Customary international law arises from the practices of nations followed out of a sense of legal obligation. Although long an important source of international law, there continues to be debate and uncertainty about customary international law’s status in the US legal system. The US Constitution makes clear that treaties are part of the “supreme law of the land,” and the US Supreme Court has explained that this means that a treaty can displace contrary state law, and override an earlier-in-time federal statute, if the treaty is “self-executing.” Treaties, in other words, are part of the federal, national law of the United States. By contrast, the only reference to customary international law in the Constitution is a grant of power to Congress to define and punish offenses against the “law of nations,” a phrase that would have encompassed what we today call customary international law.
The limited reference to customary international law in the Constitution might suggest that this body of law is part of the national law of the United States if and only if Congress incorporates it by statute. That is, the constitutional text can be read to suggest that, unlike treaties, customary international law is never self-executing federal law. Such a conclusion might draw support from considerations of democratic process. Changes to domestic law, it can be argued, should be considered and approved by the elected branches of the government. This is the case for treaties: to become domestic law, they require the approval of the President and two-thirds of the Senate, and even then they are judicially enforceable only if self-executing. Customary international law, by contrast, is not directly approved by the elected branches of the government.
Throughout the nineteenth and early twentieth centuries, US courts applied customary international law without requiring that it first be codified by Congress and even referred to it as “part of our law.” Importantly, however, these courts did not view customary international law as superseding otherwise applicable domestic law. Instead, they treated customary international law as having the status of “general common law” – that is, as law that was neither federal law nor state law, and which could be applied only in the absence of contrary domestic law. In any event, the practice of federal courts applying general common law was eliminated by the US Supreme Court in its landmark 1938 decision, Erie Railroad v. Tompkins, in which the Court stated that “[t]here is no federal general common law” and that “[e]xcept in matters governed by the Federal Constitution or by Acts of Congress, the law to be applied in any case is the law of the State.”
Since Erie, the federal courts have developed discrete bodies of “federal common law” – that is, judicially developed rules that have the status of federal, national law (and which, therefore, displace contrary state law). The Supreme Court held in its 1964 Sabbatino decision, for example, that the “act of state doctrine,” whereby courts are to treat as valid the acts of foreign sovereigns taken within their territories, is a rule of federal common law binding on state courts. Some commentators have argued that all of customary international law should, like the act of state doctrine, be viewed as having the status of federal common law. If accepted, this argument would mean that courts would have broad authority to invalidate state laws deemed inconsistent with emerging norms of customary international law – perhaps, for example, concerning the death penalty.
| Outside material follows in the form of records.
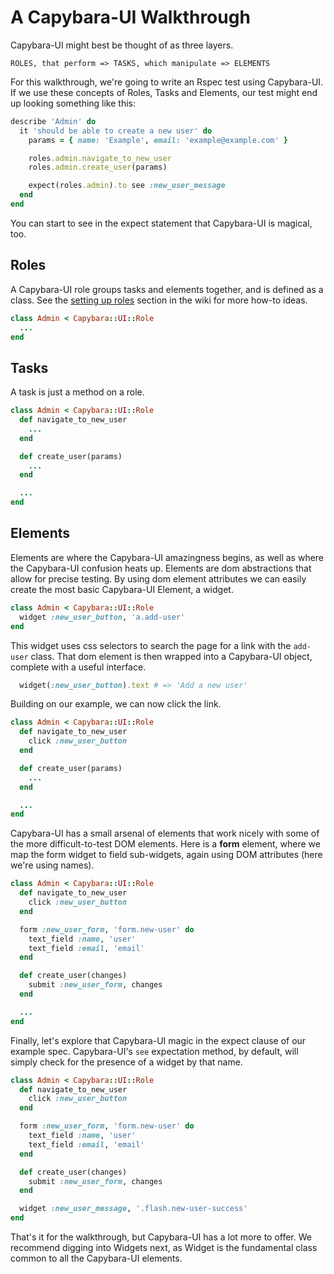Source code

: # A Capybara-UI Walkthrough
Capybara-UI might best be thought of as three layers.

    ROLES, that perform => TASKS, which manipulate => ELEMENTS

For this walkthrough, we're going to write an Rspec test using Capybara-UI. If we use these concepts of Roles, Tasks and Elements, our test might end up looking something like this:

```ruby
describe 'Admin' do
  it 'should be able to create a new user' do
    params = { name: 'Example', email: 'example@example.com' }

    roles.admin.navigate_to_new_user
    roles.admin.create_user(params)

    expect(roles.admin).to see :new_user_message
  end
end
```

You can start to see in the expect statement that Capybara-UI is magical, too.


## Roles
A Capybara-UI role groups tasks and elements together, and is defined as a class.
See the [setting up roles](https://github.com/mojotech/capybara-ui/wiki/Setting-Up-Roles) section in the wiki for more how-to ideas.

```ruby
class Admin < Capybara::UI::Role
  ...
end
```


## Tasks
A task is just a method on a role.

```ruby
class Admin < Capybara::UI::Role
  def navigate_to_new_user
    ...
  end

  def create_user(params)
    ...
  end

  ...
end
```


## Elements
Elements are where the Capybara-UI amazingness begins, as well as where the Capybara-UI confusion heats up. Elements are dom abstractions that allow for precise testing. By using dom element attributes we can easily create the most basic Capybara-UI Element, a widget.

```ruby
class Admin < Capybara::UI::Role
  widget :new_user_button, 'a.add-user'
end
```

This widget uses css selectors to search the page for a link with the `add-user` class. That dom element is then wrapped into a Capybara-UI object, complete with a useful interface.

```ruby
  widget(:new_user_button).text # => 'Add a new user'
```

Building on our example, we can now click the link.

```ruby
class Admin < Capybara::UI::Role
  def navigate_to_new_user
    click :new_user_button
  end

  def create_user(params)
    ...
  end

  ...
end
```

Capybara-UI has a small arsenal of elements that work nicely with some of the more difficult-to-test DOM elements. Here is a **form** element, where we map the form widget to field sub-widgets, again using DOM attributes (here we're using names).

```ruby
class Admin < Capybara::UI::Role
  def navigate_to_new_user
    click :new_user_button
  end

  form :new_user_form, 'form.new-user' do
    text_field :name, 'user'
    text_field :email, 'email'
  end

  def create_user(changes)
    submit :new_user_form, changes
  end

  ...
end
```

Finally, let's explore that Capybara-UI magic in the expect clause of our example spec. Capybara-UI's `see` expectation method, by default, will simply check for the presence of a widget by that name.

```ruby
class Admin < Capybara::UI::Role
  def navigate_to_new_user
    click :new_user_button
  end

  form :new_user_form, 'form.new-user' do
    text_field :name, 'user'
    text_field :email, 'email'
  end

  def create_user(changes)
    submit :new_user_form, changes
  end

  widget :new_user_message, '.flash.new-user-success'
end
```

That's it for the walkthrough, but Capybara-UI has a lot more to offer. We recommend digging into Widgets next, as Widget is the fundamental class common to all the Capybara-UI elements.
It might even mean that courts could enforce customary international law against the executive branch, and potentially even use it (as they can self-executing treaties) to override earlier-in-time federal statutes.
In practice, US courts have not applied customary international law in this way. Courts have not applied customary international law to displace state law, and they have affirmatively rejected efforts to apply customary international law to override actions of the executive branch and Congress. In the 1980s and 1990s, a few lower courts did say, in human rights cases brought under the Alien Tort Statute, that claims for violations of customary international law presented federal law questions sufficient to give the federal courts jurisdiction over these questions. That jurisdictional issue became moot after the US Supreme Court’s 2004 decision in Sosa v. Alvarez-Machain, which reasoned that the Alien Tort Statute should be understood as a “limited, implicit sanction” from Congress for the courts to develop a modest number of federal common law causes of action in support of the Statute. Under this reasoning, the federal law in Alien Tort Statute cases is coming from a congressional delegation of authority, not from any inherent domestic status of customary international law. (Such federal law has an even narrower field of application after the US Supreme Court’s 2013 Kiobel decision, which substantially restricted the extraterritorial reach of Alien Tort Statute litigation.)
Even if customary international law does not have the status of self-executing federal law, it does not mean that its role in the US legal system is unimportant. Congress can incorporate customary international law into US law, and it has done so in a number of ways, such as by codifying the standards for foreign sovereign immunity, providing a civil cause of action for acts of torture committed under color of foreign law, and allowing for criminal prosecution of acts of piracy “as defined by the law of nations.” Courts also have long applied a canon of construction – known as the “Charming Betsy canon” – whereby they will construe federal statutes, where reasonably possible, to avoid violations of customary international law. In addition, it is possible that in developing some rules of federal common law relating to foreign affairs, courts will take account of a mixture of international law and domestic law considerations, even if they do not apply customary international law directly. This may be happening, for example, with respect to the law governing the immunity of foreign government officials, something that the US Supreme Court in its 2010 Samantar decision indicated should be developed as a matter of federal common law.